Your use of the software and content are subjects to the terms of use set forth below (“Agreement”). By installing, using, registering or otherwise accessing the software and/or content, you acknowledge that you have read and understand this Agreement and agree to the terms set forth below and Company’s privacy policies.
For purposes of this Agreement, “Software” means all software programs made available by Bitflash International Trade Limited and its affiliates (“Company”, “Us”, “We”) including, but not limited to mobile games, downloadable games for personal computer and games and services accessed by means of a browser or other online communication method. Software also includes accompanying manual(s), packaging and other written, files, electronic or on-line materials or documentation, and any and all copies of such software and its materials.
If you do not wish to be bound by these terms, please do not access or use the Software. You represent that you are of legal age to form a binding contract.
For the purposes of this Agreement, “Device” means any platform or equipment by which you access the Services, in all forms now known or hereafter created including, without limitation handheld devices, mobile phones, consoles, and personal computers.
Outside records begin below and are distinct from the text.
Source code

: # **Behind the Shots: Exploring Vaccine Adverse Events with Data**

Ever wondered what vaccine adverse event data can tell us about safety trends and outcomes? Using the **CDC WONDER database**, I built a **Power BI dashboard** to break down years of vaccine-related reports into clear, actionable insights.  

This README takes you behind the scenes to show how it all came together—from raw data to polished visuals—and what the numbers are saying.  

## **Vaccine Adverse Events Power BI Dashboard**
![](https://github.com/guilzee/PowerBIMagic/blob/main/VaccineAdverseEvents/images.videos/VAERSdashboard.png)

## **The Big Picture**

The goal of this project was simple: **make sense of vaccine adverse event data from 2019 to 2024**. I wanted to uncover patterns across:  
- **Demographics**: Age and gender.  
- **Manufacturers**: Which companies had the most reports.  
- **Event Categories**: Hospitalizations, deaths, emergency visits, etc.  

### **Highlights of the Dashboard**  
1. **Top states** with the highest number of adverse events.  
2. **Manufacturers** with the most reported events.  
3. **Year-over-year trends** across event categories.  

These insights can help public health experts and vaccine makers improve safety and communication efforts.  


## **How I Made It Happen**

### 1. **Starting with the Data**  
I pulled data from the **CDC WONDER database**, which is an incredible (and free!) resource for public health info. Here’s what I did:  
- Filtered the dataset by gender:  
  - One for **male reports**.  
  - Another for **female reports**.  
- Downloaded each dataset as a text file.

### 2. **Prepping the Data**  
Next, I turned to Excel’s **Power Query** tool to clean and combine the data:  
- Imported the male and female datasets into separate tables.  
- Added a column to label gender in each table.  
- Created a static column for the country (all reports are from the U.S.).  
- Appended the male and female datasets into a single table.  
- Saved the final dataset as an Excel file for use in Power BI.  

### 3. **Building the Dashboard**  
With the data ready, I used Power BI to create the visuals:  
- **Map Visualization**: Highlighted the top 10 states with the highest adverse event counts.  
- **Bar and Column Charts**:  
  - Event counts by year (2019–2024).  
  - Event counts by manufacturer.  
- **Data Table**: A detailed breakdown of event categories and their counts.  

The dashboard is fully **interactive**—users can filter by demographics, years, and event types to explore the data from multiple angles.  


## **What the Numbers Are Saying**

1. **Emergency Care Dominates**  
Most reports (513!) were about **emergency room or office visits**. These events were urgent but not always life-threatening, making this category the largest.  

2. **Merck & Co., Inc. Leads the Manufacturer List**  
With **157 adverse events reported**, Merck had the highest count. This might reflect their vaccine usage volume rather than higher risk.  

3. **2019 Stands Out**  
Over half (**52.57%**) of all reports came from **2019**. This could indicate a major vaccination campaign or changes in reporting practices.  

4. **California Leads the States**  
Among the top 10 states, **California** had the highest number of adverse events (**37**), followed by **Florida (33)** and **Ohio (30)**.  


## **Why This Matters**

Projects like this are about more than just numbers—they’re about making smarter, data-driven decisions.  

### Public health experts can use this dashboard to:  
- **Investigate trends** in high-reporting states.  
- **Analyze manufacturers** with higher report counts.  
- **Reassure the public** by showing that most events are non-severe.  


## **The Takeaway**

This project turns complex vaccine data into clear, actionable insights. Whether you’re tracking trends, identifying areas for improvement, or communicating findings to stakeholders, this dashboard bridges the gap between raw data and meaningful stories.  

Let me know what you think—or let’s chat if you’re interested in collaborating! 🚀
We hereby grant you the non-exclusive, non-transferable, non-sublicensable, limited right and license to use one copy of the Software for your personal non-commercial use for gameplay on a single Device, unless otherwise specified in the Software documentation. Your rights are subject to your compliance with this Agreement. The term of your license under this Agreement shall commence on the date that you install or otherwise use the Software and ends on the earlier date of either your disposal of the Software or Our termination of this Agreement. Your license terminates immediately if you attempt to circumvent any technical protection measures used in connection with the Software. The Software is being licensed to you and you hereby acknowledge that no title or ownership in the Software is being transferred or assigned and this Agreement should not be construed as a sale of any rights in the Software. All rights not specifically granted under this Agreement are reserved by Us.
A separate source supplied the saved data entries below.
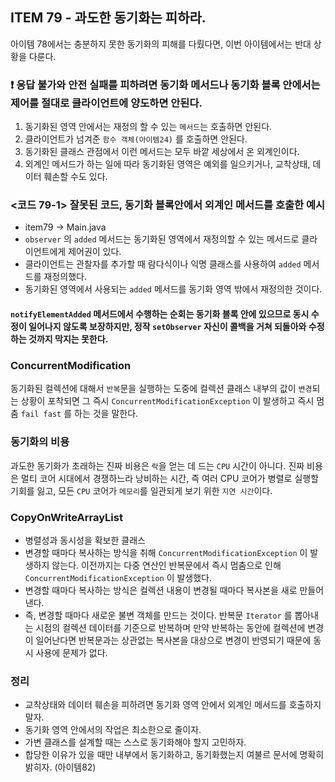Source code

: ## ITEM 79 - 과도한 동기화는 피하라.
아이템 78에서는 충분하지 못한 동기화의 피해를 다뤘다면, 이번 아이템에서는 반대 상황을 다룬다.

### ❗️ 응답 불가와 안전 실패를 피하려면 동기화 메서드나 동기화 블록 안에서는 제어를 절대로 클라이언트에 양도하면 안된다.
1. 동기화된 영역 안에서는 재정의 할 수 있는 `메서드`는 호출하면 안된다.
2. 클라이언트가 넘겨준 `함수 객체(아이템24)` 를 호출하면 안된다.
3. 동기화된 클래스 관점에서 이런 메서드는 모두 바깥 세상에서 온 외계인이다.
4. 외계인 메서드가 하는 일에 따라 동기화된 영역은 예외를 일으키거나, 교착상태, 데이터 훼손할 수도 있다.

### <코드 79-1> 잘못된 코드, 동기화 블록안에서 외계인 메서드를 호출한 예시
- item79 -> Main.java
- `observer` 의 `added` 메서드는 동기화된 영역에서 재정의할 수 있는 메서드로 클라이언트에게 제어권이 있다. 
- 클라이언트는 관찰자를 추가할 때 람다식이나 익명 클래스를 사용하여 `added` 메서드를 재정의했다. 
- 동기화된 영역에서 사용되는 `added` 메서드를 동기화 영역 밖에서 재정의한 것이다.

#### `notifyElementAdded` 메서드에서 수행하는 순회는 동기화 블록 안에 있으므로 동시 수정이 일어나지 않도록 보장하지만, 정작 `setObserver` 자신이 콜백을 거쳐 되돌아와 수정하는 것까지 막지는 못한다.

### ConcurrentModification 
동기화된 컬렉션에 대해서 `반복`문을 실행하는 도중에 컬렉션 클래스 내부의 값이 `변경`되는 상황이 포착되면 그 즉시 `ConcurrentModificationException` 이 발생하고 즉시 멈춤 `fail fast` 를 하는 것을 말한다.

### 동기화의 비용
과도한 동기화가 초래하는 진짜 비용은 `락`을 얻는 데 드는 `CPU` 시간이 아니다. 
진짜 비용은 멀티 코어 시대에서 경쟁하느라 낭비하는 시간, 즉 여러 CPU 코어가 병렬로 실행할 기회를 잃고, 모든 `CPU` 코어가 `메모리`를 일관되게 보기 위한 `지연 시간`이다.

### CopyOnWriteArrayList
- 병렬성과 동시성을 확보한 클래스
- 변경할 때마다 복사하는 방식을 취해 `ConcurrentModificationException` 이 발생하지 않는다. 이전까지는 다중 연산인 반복문에서 즉시 멈춤으로 인해 `ConcurrentModificationException` 이 발생했다.
- 변경할 때마다 복사하는 방식은 컬렉션 내용이 변경될 때마다 복사본을 새로 만들어낸다. 
- 즉, 변경할 때마다 새로운 불변 객체를 만드는 것이다. 반복문 `Iterator` 를 뽑아내는 시점의 컬렉션 데이터를 기준으로 반복하며 만약 반복하는 동안에 컬렉션에 변경이 일어난다면 반복문과는 상관없는 복사본을 대상으로 변경이 반영되기 때문에 동시 사용에 문제가 없다.

### 정리
- 교착상태와 데이터 훼손을 피하려면 동기화 영역 안에서 외계인 메서드를 호출하지 말자.
- 동기화 영역 안에서의 작업은 최소한으로 줄이자.
- 가변 클래스를 설계할 때는 스스로 동기화해야 할지 고민하자.
- 합당한 이유가 있을 때만 내부에서 동기화하고, 동기화했는지 여불르 문서에 명확히 밝히자. (아이템82)


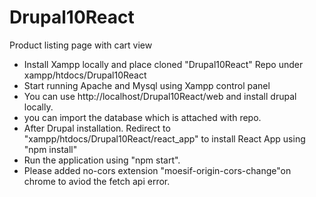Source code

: # Drupal10React
Product listing page with cart view

- Install Xampp locally and place cloned "Drupal10React" Repo under xampp/htdocs/Drupal10React
- Start running Apache and Mysql using Xampp control panel
- You can use http://localhost/Drupal10React/web and install drupal locally.
- you can import the database which is attached with repo.
- After Drupal installation. Redirect to "xampp/htdocs/Drupal10React/react_app" to install React App using "npm install"
- Run the application using "npm start".
- Please added no-cors extension "moesif-origin-cors-change"on chrome to aviod the fetch api error.
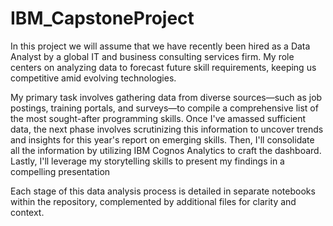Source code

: # IBM_CapstoneProject

In this project we will assume that we have recently been hired as a Data Analyst by a global IT and business consulting services firm. My role centers on analyzing data to forecast future skill requirements, keeping us competitive amid evolving technologies.

My primary task involves gathering data from diverse sources—such as job postings, training portals, and surveys—to compile a comprehensive list of the most sought-after programming skills. Once I've amassed sufficient data, the next phase involves scrutinizing this information to uncover trends and insights for this year's report on emerging skills. Then, I'll consolidate all the information by utilizing IBM Cognos Analytics to craft the dashboard. Lastly, I'll leverage my storytelling skills to present my findings in a compelling presentation

Each stage of this data analysis process is detailed in separate notebooks within the repository, complemented by additional files for clarity and context.
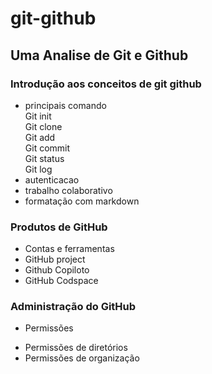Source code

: # git-github

## Uma Analise de Git e Github

### Introdução aos conceitos de git github
* principais comando\
Git init\
Git clone\
Git add\
Git commit\
Git status\
Git log
* autenticacao
* trabalho colaborativo
* formatação com markdown

### Produtos de GitHub
* Contas e ferramentas 
* GitHub project
* Github Copiloto
* GitHub Codspace

### Administração do GitHub
* Permissões 
- Permissões de diretórios 
- Permissões de organização 



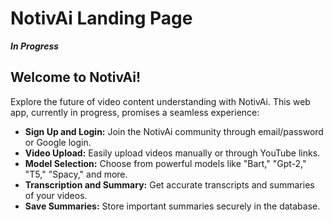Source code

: # NotivAi Landing Page

**_In Progress_**

## Welcome to NotivAi!

Explore the future of video content understanding with NotivAi. This web app, currently in progress, promises a seamless experience:

- **Sign Up and Login:** Join the NotivAi community through email/password or Google login.
- **Video Upload:** Easily upload videos manually or through YouTube links.
- **Model Selection:** Choose from powerful models like "Bart," "Gpt-2," "T5," "Spacy," and more.
- **Transcription and Summary:** Get accurate transcripts and summaries of your videos.
- **Save Summaries:** Store important summaries securely in the database.


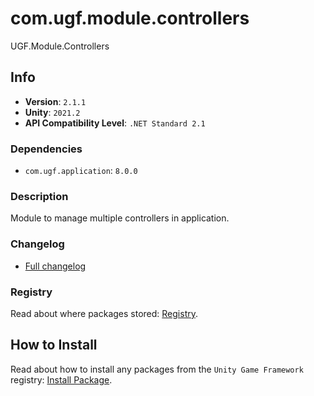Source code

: # com.ugf.module.controllers

UGF.Module.Controllers

## Info

- **Version**: `2.1.1`
- **Unity**: `2021.2`
- **API Compatibility Level**: `.NET Standard 2.1`

### Dependencies

- `com.ugf.application`: `8.0.0`


### Description

Module to manage multiple controllers in application.

### Changelog

- [Full changelog](changelog.md)

### Registry

Read about where packages stored: [Registry](https://github.com/unity-game-framework/organization/blob/main/docs/registry.md).

## How to Install

Read about how to install any packages from the `Unity Game Framework` registry: [Install Package](https://github.com/unity-game-framework/organization/blob/main/docs/install-packages.md).
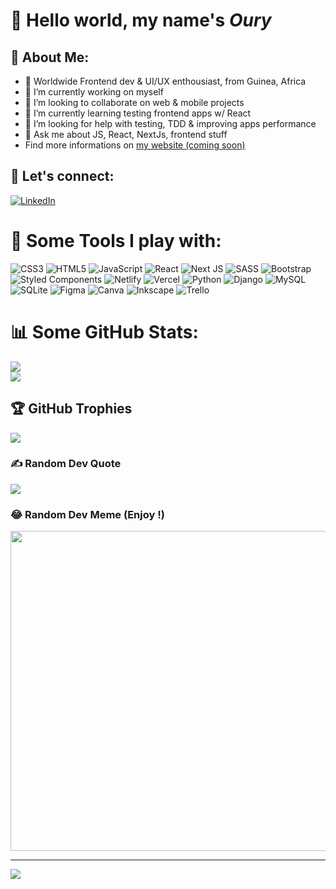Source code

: # 👋 Hello world, my name's <i>Oury</i>

## 💫 About Me:

- 📍 Worldwide Frontend dev & UI/UX enthousiast, from Guinea, Africa
- 🔭 I’m currently working on myself<br>
- 👯 I’m looking to collaborate on web & mobile projects<br>
- 🌱 I’m currently learning testing frontend apps w/ React<br>
- 🤝 I’m looking for help with testing, TDD & improving apps performance<br>
- 💬 Ask me about JS, React, NextJs, frontend stuff
- Find more informations on [my website (coming soon)](#)

## 🤝 Let's connect:

[![LinkedIn](https://img.shields.io/badge/LinkedIn-%230077B5.svg?logo=linkedin&logoColor=white)](https://linkedin.com/in/ourystd)

# 🧰 Some Tools I play with:

![CSS3](https://img.shields.io/badge/css3-%231572B6.svg?style=plastic&logo=css3&logoColor=white)
![HTML5](https://img.shields.io/badge/html5-%23E34F26.svg?style=plastic&logo=html5&logoColor=white)
![JavaScript](https://img.shields.io/badge/javascript-%23323330.svg?style=plastic&logo=javascript&logoColor=%23F7DF1E)
![React](https://img.shields.io/badge/react-%2320232a.svg?style=plastic&logo=react&logoColor=%2361DAFB)
![Next JS](https://img.shields.io/badge/Next-black?style=plastic&logo=next.js&logoColor=white)
![SASS](https://img.shields.io/badge/SASS-hotpink.svg?style=plastic&logo=SASS&logoColor=white)
![Bootstrap](https://img.shields.io/badge/bootstrap-%23563D7C.svg?style=plastic&logo=bootstrap&logoColor=white)
![Styled Components](https://img.shields.io/badge/styled--components-DB7093?style=plastic&logo=styled-components&logoColor=white)
![Netlify](https://img.shields.io/badge/netlify-%23000000.svg?style=plastic&logo=netlify&logoColor=#00C7B7)
![Vercel](https://img.shields.io/badge/vercel-%23000000.svg?style=plastic&logo=vercel&logoColor=white)
![Python](https://img.shields.io/badge/python-3670A0?style=plastic&logo=python&logoColor=ffdd54)
![Django](https://img.shields.io/badge/django-%23092E20.svg?style=plastic&logo=django&logoColor=white)
![MySQL](https://img.shields.io/badge/mysql-%2300f.svg?style=plastic&logo=mysql&logoColor=white)
![SQLite](https://img.shields.io/badge/sqlite-%2307405e.svg?style=plastic&logo=sqlite&logoColor=white)
![Figma](https://img.shields.io/badge/figma-%23F24E1E.svg?style=plastic&logo=figma&logoColor=white)
![Canva](https://img.shields.io/badge/Canva-%2300C4CC.svg?style=plastic&logo=Canva&logoColor=white)
![Inkscape](https://img.shields.io/badge/Inkscape-e0e0e0?style=plastic&logo=inkscape&logoColor=080A13)
![Trello](https://img.shields.io/badge/Trello-%23026AA7.svg?style=plastic&logo=Trello&logoColor=white)

# 📊 Some GitHub Stats:

![](https://github-readme-stats.vercel.app/api?username=ourystd&theme=dark&hide_border=false&include_all_commits=true&count_private=true)<br/>
![](https://github-readme-stats.vercel.app/api/top-langs/?username=ourystd&theme=dark&hide_border=false&include_all_commits=true&count_private=true&layout=compact)

## 🏆 GitHub Trophies

![](https://github-profile-trophy.vercel.app/?username=ourystd&theme=radical&no-frame=false&no-bg=false&margin-w=4)

### ✍️ Random Dev Quote

![](https://quotes-github-readme.vercel.app/api?type=horizontal&theme=radical)

### 😂 Random Dev Meme (Enjoy !)

<img src="https://random-memer.herokuapp.com/" width="512px"/>

---

[![](https://visitcount.itsvg.in/api?id=ourystd&icon=0&color=0)](https://visitcount.itsvg.in)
The information, pictures, graphics, games, upgrades for use in Software (e.g., new levels, characters, and in-game items such as drawings, stars, points, etc.) (“Game Items”), and other content, features and services available in the Services (collectively, the “Software Content”) are owned by Company or its suppliers or licensors and are protected by copyright and other laws throughout the world. We grant you a non-exclusive license to reproduce portions of the Software Content for the sole purpose of reviewing and using the Software Content as permitted in these Terms of Service. You acknowledge that Software Content has no real world value, is licensed as part of, and may only be used in, the game or specific Service page that such Software Content is designed to work with. Accordingly, you may not sell or transfer the Software Content and all such transfers or sales are null and void. All copyright and other proprietary notices on any Software Content must be retained on any copies. Any unauthorized reproduction or modification, distribution, or performance of any Software Content is strictly prohibited. We reserves all rights not granted in these Terms of Use.
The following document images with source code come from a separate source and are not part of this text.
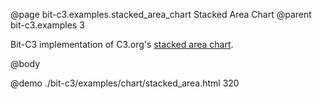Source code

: @page bit-c3.examples.stacked_area_chart Stacked Area Chart
@parent bit-c3.examples 3

Bit-C3 implementation of C3.org's [stacked area chart](http://c3js.org/samples/chart_area_stacked.html).

@body

@demo ./bit-c3/examples/chart/stacked_area.html 320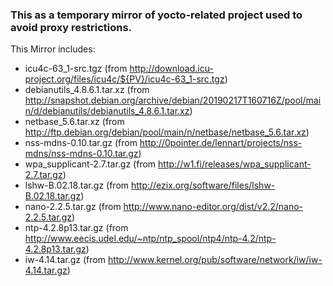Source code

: ### This as a temporary mirror of yocto-related project used to avoid proxy restrictions.

This Mirror includes:
* icu4c-63_1-src.tgz (from http://download.icu-project.org/files/icu4c/${PV}/icu4c-63_1-src.tgz) 
* debianutils_4.8.6.1.tar.xz (from http://snapshot.debian.org/archive/debian/20190217T160716Z/pool/main/d/debianutils/debianutils_4.8.6.1.tar.xz)
* netbase_5.6.tar.xz (from http://ftp.debian.org/debian/pool/main/n/netbase/netbase_5.6.tar.xz)
* nss-mdns-0.10.tar.gz (from http://0pointer.de/lennart/projects/nss-mdns/nss-mdns-0.10.tar.gz)
* wpa_supplicant-2.7.tar.gz (from http://w1.fi/releases/wpa_supplicant-2.7.tar.gz)
* lshw-B.02.18.tar.gz (from http://ezix.org/software/files/lshw-B.02.18.tar.gz)
* nano-2.2.5.tar.gz (from http://www.nano-editor.org/dist/v2.2/nano-2.2.5.tar.gz)
* ntp-4.2.8p13.tar.gz (from http://www.eecis.udel.edu/~ntp/ntp_spool/ntp4/ntp-4.2/ntp-4.2.8p13.tar.gz)
* iw-4.14.tar.gz (from http://www.kernel.org/pub/software/network/iw/iw-4.14.tar.gz)
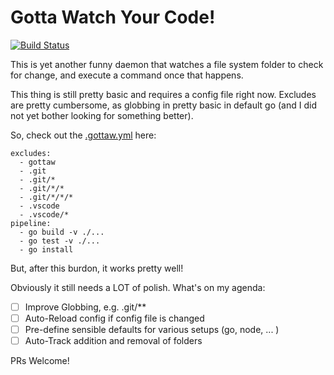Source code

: Gotta Watch Your Code!
======================

[![Build Status](https://travis-ci.org/makii42/gottaw.svg?branch=master)](https://travis-ci.org/makii42/gottaw)

This is yet another funny daemon that watches a file system folder to 
check for change, and execute a command once that happens. 

This thing is still pretty basic and requires a config file right now. Excludes are pretty cumbersome, as globbing in pretty basic in default go (and I did not yet bother looking for something better).

So, check out the [.gottaw.yml](https://github.com/makii42/gottaw/blob/master/.gottaw.yml) here:

    excludes:
      - gottaw
      - .git
      - .git/*
      - .git/*/*
      - .git/*/*/*
      - .vscode
      - .vscode/*
    pipeline: 
      - go build -v ./...
      - go test -v ./... 
      - go install

But, after this burdon, it works pretty well!

Obviously it still needs a LOT of polish. What's on my agenda:

- [ ] Improve Globbing, e.g. .git/**
- [ ] Auto-Reload config if config file is changed
- [ ] Pre-define sensible defaults for various setups (go, node, ... )
- [ ] Auto-Track addition and removal of folders

PRs Welcome!
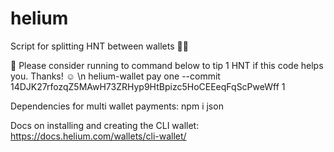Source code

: # helium

Script for splitting HNT between wallets 🎈💸

🚀 Please consider running to command below to tip 1 HNT if this code helps you. Thanks! ☺️ \n
helium-wallet pay one --commit 14DJK27rfozqZ5MAwH73ZRHyp9HtBpizc5HoCEEeqFqScPweWff 1

Dependencies for multi wallet payments:
npm i json

Docs on installing and creating the CLI wallet: https://docs.helium.com/wallets/cli-wallet/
Company retains all right, title and interest to the Software, including, but not limited to, all copyrights, trademarks, trade secrets, trade names, proprietary rights, patents, titles, computer codes, audiovisual effects, themes, characters, character names, stories, dialog, settings, artwork, sound effects, musical works, and moral rights whether registered or not and all applications thereof. The Software is protected by applicable laws and treaties throughout the world. Unless expressly authorized by mandatory legislation, the Software may not be copied, reproduced or distributed in any manner or medium, in whole or in part, without prior written consent of Company. All rights not expressly granted to you herein are reserved by Company.
You will not: (i) commercially exploit the Software; (ii) distribute, lease, license, sell, rent, lend, convey or otherwise transfer or assign the Software, any passwords or usernames or any copies of the Software, without the express prior written consent of Company or as set forth in this Agreement; (iii) make a copy of the Software or any part thereof (other than as set forth herein); (iv) make a copy of the Software available on a network for use or download by multiple users; (v) reverse engineer, decompile, disassemble, translate, prepare derivative works based on or otherwise modify the Software, in whole or in part; (vi) remove, obscure or modify any copyright, trademark or other proprietary rights notices, marks or labels contained on or within the Software, falsify or delete any author attributions, legal notices or other labels of the origin or source of the material; (vii) misrepresent the source of ownership of the Software; or (viii) scrape, build databases or otherwise create permanent copies of content returned from the Software.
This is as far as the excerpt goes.